CF 1118D1 - Coffee and Coursework (Easy version)
Rating: 1700
Tags: brute force, greedy
Solve time: 1m 8s
Verified: yes
Solution
Problem Understanding
We are given a collection of coffee cups, each with a fixed caffeine value. Polycarp can choose some of these cups and distribute them across several days. On a given day, if he drinks multiple cups in some order, the contribution of each cup depends not only on its caffeine value but also on its position in that day's drinking sequence. The earlier a cup is consumed in a day, the more useful it is, because every next cup effectively loses one unit of caffeine impact compared to the previous one.
The goal is to decide how many days are needed to accumulate at least m pages of work, where pages come from these adjusted caffeine contributions. Each cup can be used at most once, and cups can be partitioned arbitrarily across days.
The constraints are small: at most 100 cups, each with caffeine up to 100, and the target pages up to 10^4. This immediately suggests that quadratic or even cubic behavior is acceptable if carefully controlled, but exponential exploration over subsets or partitions is not.
A subtle edge case appears when cups are weak. A cup with small caffeine may contribute only if it is the first in a day; otherwise it becomes useless. For example, a cup with value 1 contributes only if taken first; otherwise it contributes zero. A naive greedy that packs many cups per day without respecting ordering can overestimate contributions and incorrectly assume feasibility.

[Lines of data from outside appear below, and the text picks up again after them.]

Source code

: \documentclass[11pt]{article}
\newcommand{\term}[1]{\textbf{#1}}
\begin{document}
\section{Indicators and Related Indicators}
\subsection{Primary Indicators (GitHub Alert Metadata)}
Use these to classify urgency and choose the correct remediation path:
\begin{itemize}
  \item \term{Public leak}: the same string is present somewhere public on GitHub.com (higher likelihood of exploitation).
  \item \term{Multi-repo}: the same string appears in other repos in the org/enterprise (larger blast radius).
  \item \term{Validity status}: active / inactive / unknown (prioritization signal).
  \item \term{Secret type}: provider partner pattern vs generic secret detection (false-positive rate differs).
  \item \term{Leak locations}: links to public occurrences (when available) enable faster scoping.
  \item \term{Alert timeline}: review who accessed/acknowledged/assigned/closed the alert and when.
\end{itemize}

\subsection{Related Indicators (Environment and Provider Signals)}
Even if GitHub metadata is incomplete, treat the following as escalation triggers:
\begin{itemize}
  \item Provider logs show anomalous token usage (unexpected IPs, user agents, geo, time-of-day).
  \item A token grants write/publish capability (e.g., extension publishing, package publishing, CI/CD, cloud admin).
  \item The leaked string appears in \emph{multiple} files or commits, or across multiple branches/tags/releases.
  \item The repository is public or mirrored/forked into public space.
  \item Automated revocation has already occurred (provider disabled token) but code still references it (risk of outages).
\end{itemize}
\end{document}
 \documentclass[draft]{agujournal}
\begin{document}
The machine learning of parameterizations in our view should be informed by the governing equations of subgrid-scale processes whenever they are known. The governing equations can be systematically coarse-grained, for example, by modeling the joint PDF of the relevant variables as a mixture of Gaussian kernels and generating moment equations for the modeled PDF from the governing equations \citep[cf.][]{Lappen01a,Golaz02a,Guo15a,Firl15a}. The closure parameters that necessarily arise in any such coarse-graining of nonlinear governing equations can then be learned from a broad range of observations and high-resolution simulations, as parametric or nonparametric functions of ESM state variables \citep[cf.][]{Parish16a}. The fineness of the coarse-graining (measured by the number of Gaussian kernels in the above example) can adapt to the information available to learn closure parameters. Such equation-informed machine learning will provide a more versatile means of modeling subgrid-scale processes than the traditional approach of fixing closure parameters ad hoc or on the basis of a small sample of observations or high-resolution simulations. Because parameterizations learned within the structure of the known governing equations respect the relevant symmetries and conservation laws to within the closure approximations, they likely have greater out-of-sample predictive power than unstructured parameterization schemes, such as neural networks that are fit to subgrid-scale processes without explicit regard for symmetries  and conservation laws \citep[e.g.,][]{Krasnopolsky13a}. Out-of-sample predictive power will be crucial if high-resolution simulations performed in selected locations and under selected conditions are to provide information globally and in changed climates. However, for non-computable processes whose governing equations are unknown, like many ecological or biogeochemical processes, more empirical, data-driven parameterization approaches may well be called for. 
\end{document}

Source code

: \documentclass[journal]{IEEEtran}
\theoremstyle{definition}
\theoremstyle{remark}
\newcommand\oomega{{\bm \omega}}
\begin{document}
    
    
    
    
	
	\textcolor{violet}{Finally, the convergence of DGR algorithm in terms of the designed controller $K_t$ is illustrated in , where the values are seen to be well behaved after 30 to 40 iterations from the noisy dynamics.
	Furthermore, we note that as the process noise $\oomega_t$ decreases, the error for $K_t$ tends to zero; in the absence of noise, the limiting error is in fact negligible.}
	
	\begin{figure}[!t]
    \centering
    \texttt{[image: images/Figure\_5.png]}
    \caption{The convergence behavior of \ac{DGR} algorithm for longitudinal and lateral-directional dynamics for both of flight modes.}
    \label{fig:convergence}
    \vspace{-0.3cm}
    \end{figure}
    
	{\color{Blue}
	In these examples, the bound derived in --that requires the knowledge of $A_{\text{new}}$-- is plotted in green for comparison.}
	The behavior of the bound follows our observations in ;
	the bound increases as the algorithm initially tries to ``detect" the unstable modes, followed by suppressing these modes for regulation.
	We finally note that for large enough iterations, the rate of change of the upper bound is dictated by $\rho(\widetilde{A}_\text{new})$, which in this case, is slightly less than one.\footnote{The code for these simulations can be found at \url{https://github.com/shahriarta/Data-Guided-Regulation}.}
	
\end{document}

Another edge case arises when all cups are too weak to accumulate enough total pages even if used optimally one per day. In that case, every configuration yields insufficient total contribution and the answer must be -1.
Approaches
A brute-force perspective would try to assign cups into days in all possible ways, and for each partition, try all possible orders inside each day. That already explodes combinatorially: even just partitioning 100 items into sequences is governed by Bell numbers, far beyond feasibility.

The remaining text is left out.